Spock considered this, yet again evaluating Jim through this information. “Fascinating,” he found himself saying. He was rewarded with a genuine chuckle from Jim, and kind amusement.

“Maybe. Anyway, I was getting to a point. Bones is tearing his hair out because you won’t share your mental state with him. He suspects you’re not exactly okay. I _know_ you aren’t. I won’t push, Spock, but you already know I’ve been through this, and I already know you’re not okay. It’s only logical that you tell somebody about what’s going on with you for the sake of your own well-being, and because I’m the most equipped to deal with it and understand, it’s also logical to tell me. It’s also illogical to deny what I already know, so there’s no sense in pretending you’re entirely fine. Tell me. I’ll tell Bones something, but I won’t share details. Think about it. Just tell me what’s going on.”

Spock did, and came to Jim’s conclusion. He opened his eyes again, remaining very calm, distracting himself by following the soft waves of Jim’s emotions. Even controlled, they fluctuated slightly. Jim could not attain the solid control inherent in Vulcans. His emotions bubbled within a slight range, shifting and moving even as the surface remained still.

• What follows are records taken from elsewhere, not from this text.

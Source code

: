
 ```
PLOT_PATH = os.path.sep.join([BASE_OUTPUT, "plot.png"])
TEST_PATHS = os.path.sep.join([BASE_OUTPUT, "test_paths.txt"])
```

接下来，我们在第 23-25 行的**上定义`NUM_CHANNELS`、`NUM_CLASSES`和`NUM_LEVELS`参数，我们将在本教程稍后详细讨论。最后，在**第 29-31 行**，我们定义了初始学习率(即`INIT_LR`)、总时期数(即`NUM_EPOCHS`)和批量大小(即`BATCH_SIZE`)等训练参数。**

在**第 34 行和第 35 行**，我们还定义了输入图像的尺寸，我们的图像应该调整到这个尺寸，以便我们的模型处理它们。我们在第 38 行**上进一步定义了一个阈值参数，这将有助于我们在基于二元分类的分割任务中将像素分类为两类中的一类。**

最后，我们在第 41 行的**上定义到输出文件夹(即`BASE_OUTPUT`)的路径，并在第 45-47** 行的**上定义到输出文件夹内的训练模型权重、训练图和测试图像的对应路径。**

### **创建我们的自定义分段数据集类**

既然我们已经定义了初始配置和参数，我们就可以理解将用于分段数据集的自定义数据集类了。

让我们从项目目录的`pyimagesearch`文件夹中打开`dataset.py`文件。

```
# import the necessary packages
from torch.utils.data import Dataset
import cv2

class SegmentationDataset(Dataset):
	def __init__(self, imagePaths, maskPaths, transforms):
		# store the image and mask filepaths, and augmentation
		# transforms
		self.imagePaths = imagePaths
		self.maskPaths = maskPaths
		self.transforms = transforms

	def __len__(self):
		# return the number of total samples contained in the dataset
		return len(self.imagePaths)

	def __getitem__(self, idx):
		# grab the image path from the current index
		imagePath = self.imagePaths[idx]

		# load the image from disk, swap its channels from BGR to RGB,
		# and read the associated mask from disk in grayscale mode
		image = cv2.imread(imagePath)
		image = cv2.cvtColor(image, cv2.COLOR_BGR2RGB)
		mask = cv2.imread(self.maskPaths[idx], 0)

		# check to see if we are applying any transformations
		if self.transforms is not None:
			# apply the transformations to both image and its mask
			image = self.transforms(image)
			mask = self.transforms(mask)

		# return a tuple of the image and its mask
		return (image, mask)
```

Somewhere within them, Spock found he could speak.

“The odds were approximately twenty-two thousand, six hundred and thirty four to one that we survived,” said Spock. “We witnessed so much death. There was so much blood that we could not smell it any longer. We saw Yo’alch, Mi’av and Ta’amwo die right in front of us. We – we should not have lived, Jim. I don’t understand how we are alive when by all rights we should be dead.”

Jim accepted the words in understanding. “Twenty-two thousand, huh?” he asked. “Damn. Sounds a bit like survivor’s guilt, Spock.”

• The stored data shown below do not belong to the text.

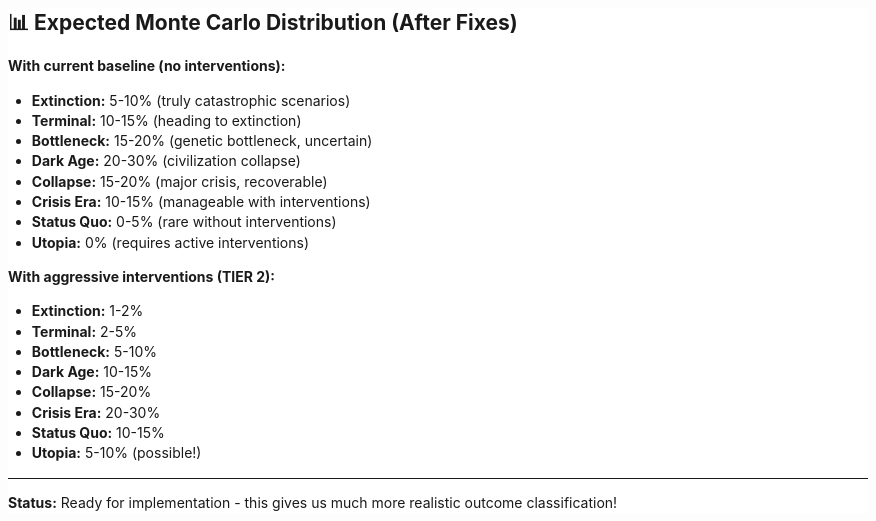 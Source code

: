 
## 📊 **Expected Monte Carlo Distribution (After Fixes)**

**With current baseline (no interventions):**
- **Extinction:** 5-10% (truly catastrophic scenarios)
- **Terminal:** 10-15% (heading to extinction)
- **Bottleneck:** 15-20% (genetic bottleneck, uncertain)
- **Dark Age:** 20-30% (civilization collapse)
- **Collapse:** 15-20% (major crisis, recoverable)
- **Crisis Era:** 10-15% (manageable with interventions)
- **Status Quo:** 0-5% (rare without interventions)
- **Utopia:** 0% (requires active interventions)

**With aggressive interventions (TIER 2):**
- **Extinction:** 1-2%
- **Terminal:** 2-5%
- **Bottleneck:** 5-10%
- **Dark Age:** 10-15%
- **Collapse:** 15-20%
- **Crisis Era:** 20-30%
- **Status Quo:** 10-15%
- **Utopia:** 5-10% (possible!)

---

**Status:** Ready for implementation - this gives us much more realistic outcome classification!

Spock considered the term, and his own state. “Perhaps,” he allowed.

“Want to do a bit of calculating, Spock?” Jim asked. The question was random. As though reading his mind, Jim added, “Just trust me. You’ll understand by the time I’m done.”

“Very well.”

“Alright. I want you to imagine something for me. Imagine a colony. Imagine the communications from this colony are cut off. Imagine a person on that colony. When the food goes bad, and there’s no way to avoid it, the colony’s leader draws up a list, and that person is on it. He’s one of thousands of people the leader has decided will die so that the others live. This person runs out of the city to try and live in the forest and hide from the law enforcers who will try to kill him. He brings some others with him. He has to survive for about three months before help will finally come. How are his odds so far?”

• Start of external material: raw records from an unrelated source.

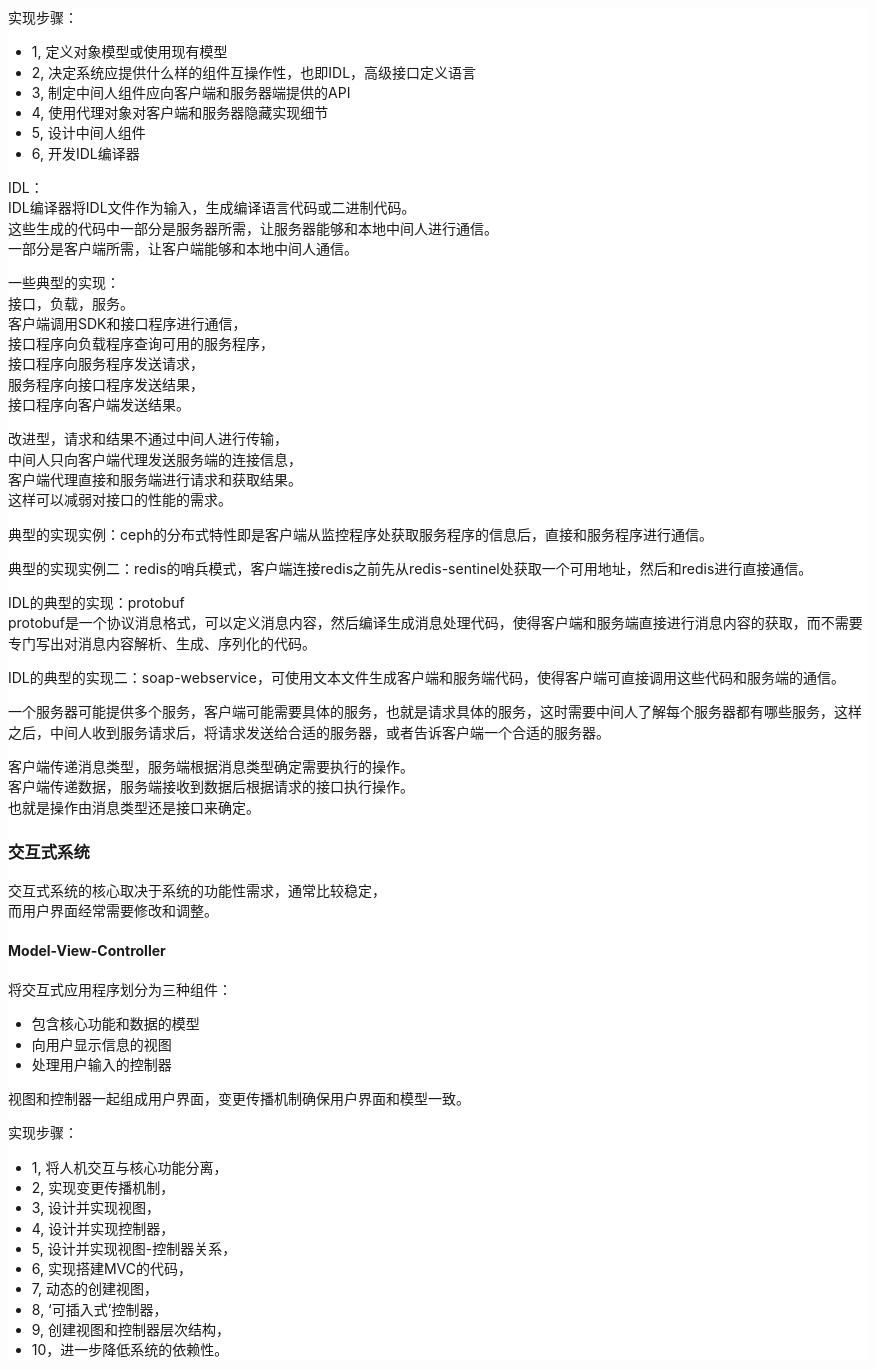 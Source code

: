 实现步骤：  
* 1, 定义对象模型或使用现有模型  
* 2, 决定系统应提供什么样的组件互操作性，也即IDL，高级接口定义语言    
* 3, 制定中间人组件应向客户端和服务器端提供的API  
* 4, 使用代理对象对客户端和服务器隐藏实现细节  
* 5, 设计中间人组件  
* 6, 开发IDL编译器  

IDL：  
IDL编译器将IDL文件作为输入，生成编译语言代码或二进制代码。  
这些生成的代码中一部分是服务器所需，让服务器能够和本地中间人进行通信。  
一部分是客户端所需，让客户端能够和本地中间人通信。  

一些典型的实现：  
接口，负载，服务。  
客户端调用SDK和接口程序进行通信，  
接口程序向负载程序查询可用的服务程序，  
接口程序向服务程序发送请求，  
服务程序向接口程序发送结果，  
接口程序向客户端发送结果。  

改进型，请求和结果不通过中间人进行传输，  
中间人只向客户端代理发送服务端的连接信息，  
客户端代理直接和服务端进行请求和获取结果。  
这样可以减弱对接口的性能的需求。  

典型的实现实例：ceph的分布式特性即是客户端从监控程序处获取服务程序的信息后，直接和服务程序进行通信。  

典型的实现实例二：redis的哨兵模式，客户端连接redis之前先从redis-sentinel处获取一个可用地址，然后和redis进行直接通信。  

IDL的典型的实现：protobuf  
protobuf是一个协议消息格式，可以定义消息内容，然后编译生成消息处理代码，使得客户端和服务端直接进行消息内容的获取，而不需要专门写出对消息内容解析、生成、序列化的代码。  

IDL的典型的实现二：soap-webservice，可使用文本文件生成客户端和服务端代码，使得客户端可直接调用这些代码和服务端的通信。  

一个服务器可能提供多个服务，客户端可能需要具体的服务，也就是请求具体的服务，这时需要中间人了解每个服务器都有哪些服务，这样之后，中间人收到服务请求后，将请求发送给合适的服务器，或者告诉客户端一个合适的服务器。  

客户端传递消息类型，服务端根据消息类型确定需要执行的操作。  
客户端传递数据，服务端接收到数据后根据请求的接口执行操作。  
也就是操作由消息类型还是接口来确定。  

### 交互式系统  

交互式系统的核心取决于系统的功能性需求，通常比较稳定，  
而用户界面经常需要修改和调整。  

#### Model-View-Controller  

将交互式应用程序划分为三种组件：  
- 包含核心功能和数据的模型  
- 向用户显示信息的视图  
- 处理用户输入的控制器  

视图和控制器一起组成用户界面，变更传播机制确保用户界面和模型一致。  

实现步骤：  
* 1, 将人机交互与核心功能分离，  
* 2, 实现变更传播机制，  
* 3, 设计并实现视图，  
* 4, 设计并实现控制器，  
* 5, 设计并实现视图-控制器关系，  
* 6, 实现搭建MVC的代码，  
* 7, 动态的创建视图，  
* 8, ‘可插入式’控制器，
* 9, 创建视图和控制器层次结构，  
* 10，进一步降低系统的依赖性。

Spock doesn’t quite understand the carefully checked anxiety Jim is experiencing. “Twenty thousand to one. I could narrow it down further with more parameters,” he replies.

“Twenty?” Jim took a deep breath. “I see. Now, one more parameter for you, Spock. Imagine that this person is fourteen years old.”

“Thirty-four thousand,” said Spock, but his mind didn’t quite connect the dots until he had already said it. He stared at Jim, whose emotions, though still under control, were bubbling more. He was both upset and resigned to it. He was guilty. He was horrified. But they were familiar feelings, and ones Spock suspected Jim might be allowing himself to feel, just a little.

“Tarsus IV,” Spock replied eventually.

Jim smiled without mirth. “Not bad, Mr. Spock. I think you see perfectly well how I might be familiar with the concept of survivor’s guilt.”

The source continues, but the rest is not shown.